Has this fanatical, racialised thinking crossed the Atlantic? It’s not as ubiquitous yet, but it’s definitely spreading and the rot has started at the top. At the Department for Education, all 4,700 employees undergo mandatory ‘unconscious bias’ training which, among other things, involves being taught that saying ‘The country is full — we can’t take any more migrants’ is ‘as offensive as it is inaccurate, since migration is a two-way process’. May was designated ‘conversations about race’ month, with white employees encouraged to become ‘allies’ of the department’s Black, Asian and Minority Ethnic Network in order ‘to understand how to have meaningful conversations… about… how to prioritise action on race-related issues’. A recent blog by the director-general for strategy complained that senior meetings at the Department ‘are easily the whitest moments in my week’.

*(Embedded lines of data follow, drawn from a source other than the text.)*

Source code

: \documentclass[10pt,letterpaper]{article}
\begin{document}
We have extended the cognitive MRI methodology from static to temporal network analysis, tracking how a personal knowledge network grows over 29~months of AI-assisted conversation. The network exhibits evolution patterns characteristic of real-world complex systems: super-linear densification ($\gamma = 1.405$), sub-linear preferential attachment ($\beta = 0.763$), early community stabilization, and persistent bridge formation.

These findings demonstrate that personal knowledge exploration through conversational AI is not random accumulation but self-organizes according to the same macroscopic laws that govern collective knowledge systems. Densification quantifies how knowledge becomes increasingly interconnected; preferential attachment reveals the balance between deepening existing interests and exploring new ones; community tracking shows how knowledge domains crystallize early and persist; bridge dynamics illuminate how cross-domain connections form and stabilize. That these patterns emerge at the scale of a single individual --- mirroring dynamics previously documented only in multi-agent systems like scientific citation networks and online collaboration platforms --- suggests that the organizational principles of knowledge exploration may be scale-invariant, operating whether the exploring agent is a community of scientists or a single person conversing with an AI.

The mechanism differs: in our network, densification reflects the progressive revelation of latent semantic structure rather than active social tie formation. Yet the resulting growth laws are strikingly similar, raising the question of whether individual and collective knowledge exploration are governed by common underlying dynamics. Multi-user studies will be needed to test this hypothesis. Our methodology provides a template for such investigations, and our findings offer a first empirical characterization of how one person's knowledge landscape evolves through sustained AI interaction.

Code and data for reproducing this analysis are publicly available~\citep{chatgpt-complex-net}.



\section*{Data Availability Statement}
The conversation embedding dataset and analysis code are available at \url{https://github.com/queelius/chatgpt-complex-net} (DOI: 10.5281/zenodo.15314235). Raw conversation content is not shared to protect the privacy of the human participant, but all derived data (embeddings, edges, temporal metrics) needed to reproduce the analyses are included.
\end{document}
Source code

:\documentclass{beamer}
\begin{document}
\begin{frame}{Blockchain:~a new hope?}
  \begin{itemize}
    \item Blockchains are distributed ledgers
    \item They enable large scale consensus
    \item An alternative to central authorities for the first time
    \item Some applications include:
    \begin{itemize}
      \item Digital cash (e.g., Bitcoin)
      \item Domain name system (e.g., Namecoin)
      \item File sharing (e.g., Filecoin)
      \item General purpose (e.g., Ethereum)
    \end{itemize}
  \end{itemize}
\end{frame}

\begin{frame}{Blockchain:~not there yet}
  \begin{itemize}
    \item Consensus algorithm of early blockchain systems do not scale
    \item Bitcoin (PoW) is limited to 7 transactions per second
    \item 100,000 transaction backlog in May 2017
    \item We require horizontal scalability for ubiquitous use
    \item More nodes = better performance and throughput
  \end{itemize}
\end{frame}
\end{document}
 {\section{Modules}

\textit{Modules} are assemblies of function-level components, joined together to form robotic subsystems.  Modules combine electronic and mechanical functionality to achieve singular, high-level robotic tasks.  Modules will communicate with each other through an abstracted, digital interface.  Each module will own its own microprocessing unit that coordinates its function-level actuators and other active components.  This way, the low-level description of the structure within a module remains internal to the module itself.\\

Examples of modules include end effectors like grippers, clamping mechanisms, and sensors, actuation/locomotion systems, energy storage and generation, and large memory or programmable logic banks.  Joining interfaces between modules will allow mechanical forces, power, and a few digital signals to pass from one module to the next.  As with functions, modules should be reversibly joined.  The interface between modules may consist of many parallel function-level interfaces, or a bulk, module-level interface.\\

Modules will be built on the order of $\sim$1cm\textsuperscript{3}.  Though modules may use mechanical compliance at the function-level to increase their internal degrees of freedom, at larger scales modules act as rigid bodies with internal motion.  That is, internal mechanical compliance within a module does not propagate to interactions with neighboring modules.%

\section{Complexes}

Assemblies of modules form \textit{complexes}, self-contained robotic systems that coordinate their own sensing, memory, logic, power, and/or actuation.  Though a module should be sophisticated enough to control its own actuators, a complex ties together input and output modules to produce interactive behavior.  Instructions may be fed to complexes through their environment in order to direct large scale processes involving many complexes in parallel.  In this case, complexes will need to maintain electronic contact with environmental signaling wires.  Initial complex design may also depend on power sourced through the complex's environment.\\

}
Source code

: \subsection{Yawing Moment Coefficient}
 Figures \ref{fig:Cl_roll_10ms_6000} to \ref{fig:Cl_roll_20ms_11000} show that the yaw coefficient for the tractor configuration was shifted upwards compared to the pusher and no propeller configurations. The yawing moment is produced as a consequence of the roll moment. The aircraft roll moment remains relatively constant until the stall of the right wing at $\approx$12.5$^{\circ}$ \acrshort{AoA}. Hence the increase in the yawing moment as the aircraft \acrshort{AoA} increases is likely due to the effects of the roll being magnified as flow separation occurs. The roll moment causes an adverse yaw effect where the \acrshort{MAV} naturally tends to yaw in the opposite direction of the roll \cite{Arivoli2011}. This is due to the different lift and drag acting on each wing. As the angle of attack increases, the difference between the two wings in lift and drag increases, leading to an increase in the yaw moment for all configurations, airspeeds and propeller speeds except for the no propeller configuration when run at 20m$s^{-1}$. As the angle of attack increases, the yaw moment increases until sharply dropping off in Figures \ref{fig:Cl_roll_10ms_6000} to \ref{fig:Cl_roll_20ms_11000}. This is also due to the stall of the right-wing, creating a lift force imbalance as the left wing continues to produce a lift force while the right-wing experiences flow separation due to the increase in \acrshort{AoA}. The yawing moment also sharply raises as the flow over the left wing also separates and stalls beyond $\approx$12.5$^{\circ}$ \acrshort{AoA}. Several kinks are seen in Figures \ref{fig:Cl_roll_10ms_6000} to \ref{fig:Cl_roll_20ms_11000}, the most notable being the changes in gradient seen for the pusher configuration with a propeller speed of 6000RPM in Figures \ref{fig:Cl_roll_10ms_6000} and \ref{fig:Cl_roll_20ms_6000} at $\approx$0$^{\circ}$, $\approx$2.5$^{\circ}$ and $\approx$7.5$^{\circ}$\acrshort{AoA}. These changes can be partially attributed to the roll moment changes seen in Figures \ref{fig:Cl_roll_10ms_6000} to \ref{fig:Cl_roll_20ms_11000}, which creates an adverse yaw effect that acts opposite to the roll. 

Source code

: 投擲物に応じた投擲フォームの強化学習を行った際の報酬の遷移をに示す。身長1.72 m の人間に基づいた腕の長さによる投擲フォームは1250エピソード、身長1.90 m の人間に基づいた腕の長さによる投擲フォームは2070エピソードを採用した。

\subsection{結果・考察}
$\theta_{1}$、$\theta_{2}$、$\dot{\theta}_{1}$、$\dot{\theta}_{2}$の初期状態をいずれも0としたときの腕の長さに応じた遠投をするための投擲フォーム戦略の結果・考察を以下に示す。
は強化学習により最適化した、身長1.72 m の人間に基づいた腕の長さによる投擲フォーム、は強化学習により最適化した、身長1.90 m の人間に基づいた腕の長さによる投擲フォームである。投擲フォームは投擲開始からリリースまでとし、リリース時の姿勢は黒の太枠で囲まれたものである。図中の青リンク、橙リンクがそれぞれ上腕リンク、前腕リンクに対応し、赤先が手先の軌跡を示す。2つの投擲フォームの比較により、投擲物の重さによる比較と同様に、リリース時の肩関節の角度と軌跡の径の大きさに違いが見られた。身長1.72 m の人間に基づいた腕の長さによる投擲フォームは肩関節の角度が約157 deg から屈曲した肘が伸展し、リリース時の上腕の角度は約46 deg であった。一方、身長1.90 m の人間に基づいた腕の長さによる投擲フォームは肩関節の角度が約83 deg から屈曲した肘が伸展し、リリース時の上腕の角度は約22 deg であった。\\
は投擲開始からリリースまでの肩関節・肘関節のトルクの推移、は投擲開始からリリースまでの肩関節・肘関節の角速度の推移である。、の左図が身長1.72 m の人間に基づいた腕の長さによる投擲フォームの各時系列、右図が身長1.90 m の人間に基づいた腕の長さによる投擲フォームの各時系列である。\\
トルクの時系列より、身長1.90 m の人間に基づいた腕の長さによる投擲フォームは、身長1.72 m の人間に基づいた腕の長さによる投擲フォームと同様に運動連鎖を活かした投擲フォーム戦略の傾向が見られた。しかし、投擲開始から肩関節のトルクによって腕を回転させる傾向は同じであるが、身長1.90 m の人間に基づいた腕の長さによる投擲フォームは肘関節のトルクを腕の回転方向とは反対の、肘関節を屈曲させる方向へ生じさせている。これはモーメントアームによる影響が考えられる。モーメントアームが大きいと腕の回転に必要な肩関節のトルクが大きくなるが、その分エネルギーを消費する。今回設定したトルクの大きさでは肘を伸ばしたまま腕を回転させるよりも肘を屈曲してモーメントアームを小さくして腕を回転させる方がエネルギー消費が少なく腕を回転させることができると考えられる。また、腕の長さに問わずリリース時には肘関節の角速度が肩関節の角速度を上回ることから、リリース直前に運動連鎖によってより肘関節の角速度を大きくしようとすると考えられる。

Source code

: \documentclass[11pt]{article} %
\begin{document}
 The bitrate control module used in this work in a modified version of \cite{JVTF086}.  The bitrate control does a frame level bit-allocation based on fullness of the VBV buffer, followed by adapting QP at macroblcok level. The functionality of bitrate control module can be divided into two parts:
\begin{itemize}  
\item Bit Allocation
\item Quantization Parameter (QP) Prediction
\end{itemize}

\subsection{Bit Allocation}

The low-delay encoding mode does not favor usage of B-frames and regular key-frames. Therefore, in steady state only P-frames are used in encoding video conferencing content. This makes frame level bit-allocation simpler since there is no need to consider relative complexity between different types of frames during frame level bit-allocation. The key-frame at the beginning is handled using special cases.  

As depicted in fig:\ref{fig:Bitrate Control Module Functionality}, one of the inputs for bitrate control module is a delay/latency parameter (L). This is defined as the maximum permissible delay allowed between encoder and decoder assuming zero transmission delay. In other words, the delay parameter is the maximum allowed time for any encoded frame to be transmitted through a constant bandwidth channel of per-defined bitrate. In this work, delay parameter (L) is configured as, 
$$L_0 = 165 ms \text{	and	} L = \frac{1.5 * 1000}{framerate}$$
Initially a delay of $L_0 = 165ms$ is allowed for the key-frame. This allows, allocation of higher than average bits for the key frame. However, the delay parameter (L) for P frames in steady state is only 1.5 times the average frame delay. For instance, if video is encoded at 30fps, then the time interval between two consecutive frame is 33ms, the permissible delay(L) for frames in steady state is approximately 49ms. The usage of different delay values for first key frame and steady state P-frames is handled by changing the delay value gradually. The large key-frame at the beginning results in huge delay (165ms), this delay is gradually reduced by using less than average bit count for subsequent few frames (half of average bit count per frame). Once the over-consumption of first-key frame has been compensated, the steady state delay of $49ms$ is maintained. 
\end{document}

There can be little doubt that England’s teachers will, in due course, prove as enthusiastic about such woke gobbledegook as their Whitehall overlords. One factor that has allowed this ideology to embed itself in US schools is the left-wing bias of the staff. In 2016, 50 per cent of teachers voted for Hillary, 29 per cent for Trump. For the UK the skew is even greater. At the last election, 60 per cent of teachers voted Labour compared to 12 per cent for the Conservatives. That is hardly surprising, given the rampant left-wing bias of our university’s education departments, where the vast majority of teachers receive their training.

Needless to say, the view that Britain’s schools are riddled with systemic racism and sexism is belied by the facts. Roughly 20 per cent of students in further education are from black or minority ethnic backgrounds (BME) — slightly higher than the percentage of the entire population of 17- to 24-year-olds who are BME (18 per cent) — and 40,000 more women than men enrolled at universities last year.

The group least likely to go to university in England are white working-class boys, which isn’t surprising, seeing as they achieve worse exam results than any other demographic. It is prejudice against them that the DfE should be trying to eliminate, not the imaginary problems of so-called victim groups.